The sentence talks about what Life and Casualty Company hopes. It hopes that by increasing its environmental fund revenues to a level, it has enough to pay for environmental claims and does not need to set aside some amount every year to pay those claims.

The sentence has the following problems:

  1. The repetition of “that” is incorrect.
  2. Since the “hope” is forward looking i.e. looking into the future, as indicated by “bit by bit, year by year”, the use of future tense “will no longer have to” is preferable over the present tense “no longer has to”.

Option Analysis

(A) Incorrect. For the reasons mentioned above.

(B) Incorrect. For the following reasons:

  1. As is, “it will no longer” seems like an independent clause. To indicate that it is also a part of “hope”, “that” needs to be repeated before this clause. In general, “that” needs to be repeated for every clause for parallelism and also for meaning clarity.
  2. Since the beginning modifier is “by increasing…”, it is highly preferable to have the subject of the clause the entity that will be doing the action of “increasing”. However, in this case, “enough” is the subject of the clause, leaving one in doubt “who has increased…?”
  3. The position of “no longer” after “will have” is incorrect. The correct positions are “will no longer have to” and “no longer will have to”.

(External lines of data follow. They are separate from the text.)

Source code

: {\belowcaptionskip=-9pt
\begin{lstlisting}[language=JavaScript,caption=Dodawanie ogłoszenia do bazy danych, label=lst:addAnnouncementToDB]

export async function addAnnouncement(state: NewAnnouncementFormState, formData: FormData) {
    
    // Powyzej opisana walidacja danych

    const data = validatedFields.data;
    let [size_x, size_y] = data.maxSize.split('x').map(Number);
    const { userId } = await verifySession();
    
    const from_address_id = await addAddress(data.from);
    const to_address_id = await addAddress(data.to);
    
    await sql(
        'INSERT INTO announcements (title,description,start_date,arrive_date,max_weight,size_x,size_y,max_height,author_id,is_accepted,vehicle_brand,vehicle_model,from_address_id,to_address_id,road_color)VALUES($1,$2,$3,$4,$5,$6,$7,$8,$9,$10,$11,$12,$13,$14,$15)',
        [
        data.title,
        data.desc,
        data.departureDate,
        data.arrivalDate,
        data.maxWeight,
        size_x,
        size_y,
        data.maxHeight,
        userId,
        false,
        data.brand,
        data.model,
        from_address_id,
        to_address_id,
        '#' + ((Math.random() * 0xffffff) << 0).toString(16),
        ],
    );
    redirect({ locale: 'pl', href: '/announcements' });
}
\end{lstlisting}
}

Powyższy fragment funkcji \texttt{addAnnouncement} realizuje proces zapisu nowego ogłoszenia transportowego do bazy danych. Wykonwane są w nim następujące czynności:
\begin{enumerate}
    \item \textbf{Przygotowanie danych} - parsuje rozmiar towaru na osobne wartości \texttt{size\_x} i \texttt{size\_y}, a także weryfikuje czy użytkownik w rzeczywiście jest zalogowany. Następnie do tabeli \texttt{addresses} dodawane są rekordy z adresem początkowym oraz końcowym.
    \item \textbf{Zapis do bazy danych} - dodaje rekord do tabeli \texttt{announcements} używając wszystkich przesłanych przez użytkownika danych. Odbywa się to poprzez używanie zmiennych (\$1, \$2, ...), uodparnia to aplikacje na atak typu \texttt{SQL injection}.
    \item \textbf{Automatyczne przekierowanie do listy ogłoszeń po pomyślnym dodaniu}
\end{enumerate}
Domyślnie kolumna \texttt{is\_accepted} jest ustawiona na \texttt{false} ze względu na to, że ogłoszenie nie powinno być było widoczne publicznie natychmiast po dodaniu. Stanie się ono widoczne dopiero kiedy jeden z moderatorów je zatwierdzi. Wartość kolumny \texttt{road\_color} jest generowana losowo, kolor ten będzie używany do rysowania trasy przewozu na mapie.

(C) Incorrect. “having” is not parallel to anything before ‘and’.

(D) Incorrect. For the following reasons:

  1. “having” acts as a verb-ing modifier modifying the preceding clause and thus needs to make sense with the subject of the preceding clause, which is “enough”. Clearly, “having” doesn’t make sense with “enough”.
  2. Problem no. 2 of option B.

(E) Correct. Both the problems of the original sentence have been rectified in this option.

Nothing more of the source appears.